SUPPLIED DATA -
------

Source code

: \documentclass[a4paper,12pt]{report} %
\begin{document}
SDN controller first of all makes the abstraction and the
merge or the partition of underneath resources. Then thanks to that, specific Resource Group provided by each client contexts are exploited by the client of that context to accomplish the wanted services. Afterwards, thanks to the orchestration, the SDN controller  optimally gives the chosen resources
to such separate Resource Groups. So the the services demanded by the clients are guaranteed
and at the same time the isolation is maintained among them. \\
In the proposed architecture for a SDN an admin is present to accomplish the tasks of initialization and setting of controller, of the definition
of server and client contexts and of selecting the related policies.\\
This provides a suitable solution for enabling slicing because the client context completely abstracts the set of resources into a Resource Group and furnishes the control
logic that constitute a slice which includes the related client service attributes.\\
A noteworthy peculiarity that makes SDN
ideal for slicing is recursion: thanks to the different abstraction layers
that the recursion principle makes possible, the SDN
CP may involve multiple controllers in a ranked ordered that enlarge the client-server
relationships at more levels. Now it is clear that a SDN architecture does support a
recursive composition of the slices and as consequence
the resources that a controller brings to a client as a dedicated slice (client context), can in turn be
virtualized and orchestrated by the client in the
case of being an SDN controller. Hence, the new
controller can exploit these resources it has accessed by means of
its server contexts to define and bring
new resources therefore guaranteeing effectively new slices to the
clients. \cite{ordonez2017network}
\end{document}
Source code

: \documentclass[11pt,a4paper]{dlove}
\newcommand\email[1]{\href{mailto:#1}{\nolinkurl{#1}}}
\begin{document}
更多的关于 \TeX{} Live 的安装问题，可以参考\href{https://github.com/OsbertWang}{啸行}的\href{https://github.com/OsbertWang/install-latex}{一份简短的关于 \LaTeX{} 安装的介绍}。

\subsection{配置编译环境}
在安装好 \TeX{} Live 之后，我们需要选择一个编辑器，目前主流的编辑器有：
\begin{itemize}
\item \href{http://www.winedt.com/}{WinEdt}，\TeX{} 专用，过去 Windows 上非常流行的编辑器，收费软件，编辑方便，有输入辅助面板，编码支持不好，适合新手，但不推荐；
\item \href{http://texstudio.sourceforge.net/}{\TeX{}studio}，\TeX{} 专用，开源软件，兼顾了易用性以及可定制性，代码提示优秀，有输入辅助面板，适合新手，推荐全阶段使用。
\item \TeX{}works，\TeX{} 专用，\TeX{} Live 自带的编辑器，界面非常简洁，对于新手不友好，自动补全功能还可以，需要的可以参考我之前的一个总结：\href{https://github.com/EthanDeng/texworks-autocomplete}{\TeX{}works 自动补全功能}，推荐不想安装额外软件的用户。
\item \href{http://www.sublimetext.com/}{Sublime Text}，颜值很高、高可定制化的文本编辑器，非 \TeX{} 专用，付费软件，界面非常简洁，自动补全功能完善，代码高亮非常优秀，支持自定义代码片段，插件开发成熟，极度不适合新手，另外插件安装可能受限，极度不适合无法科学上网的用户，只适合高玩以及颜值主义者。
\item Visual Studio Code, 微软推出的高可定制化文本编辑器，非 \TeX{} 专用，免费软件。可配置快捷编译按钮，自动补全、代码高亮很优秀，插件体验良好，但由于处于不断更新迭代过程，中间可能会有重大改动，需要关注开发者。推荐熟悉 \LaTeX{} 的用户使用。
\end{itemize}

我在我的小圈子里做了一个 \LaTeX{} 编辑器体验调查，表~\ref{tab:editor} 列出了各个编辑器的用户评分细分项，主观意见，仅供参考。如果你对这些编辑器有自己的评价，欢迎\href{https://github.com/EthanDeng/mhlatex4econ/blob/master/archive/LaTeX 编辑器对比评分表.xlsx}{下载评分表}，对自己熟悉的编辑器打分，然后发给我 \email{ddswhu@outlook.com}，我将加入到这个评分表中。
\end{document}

------

WHAT THE EXERCISE ASKS - Across the entries above, find each line with the word "email" and please copy it out.

EXERCISE RESULT -
\newcommand\email[1]{\href{mailto:#1}{\nolinkurl{#1}}}
我在我的小圈子里做了一个 \LaTeX{} 编辑器体验调查，表~\ref{tab:editor} 列出了各个编辑器的用户评分细分项，主观意见，仅供参考。如果你对这些编辑器有自己的评价，欢迎\href{https://github.com/EthanDeng/mhlatex4econ/blob/master/archive/LaTeX 编辑器对比评分表.xlsx}{下载评分表}，对自己熟悉的编辑器打分，然后发给我 \email{ddswhu@outlook.com}，我将加入到这个评分表中。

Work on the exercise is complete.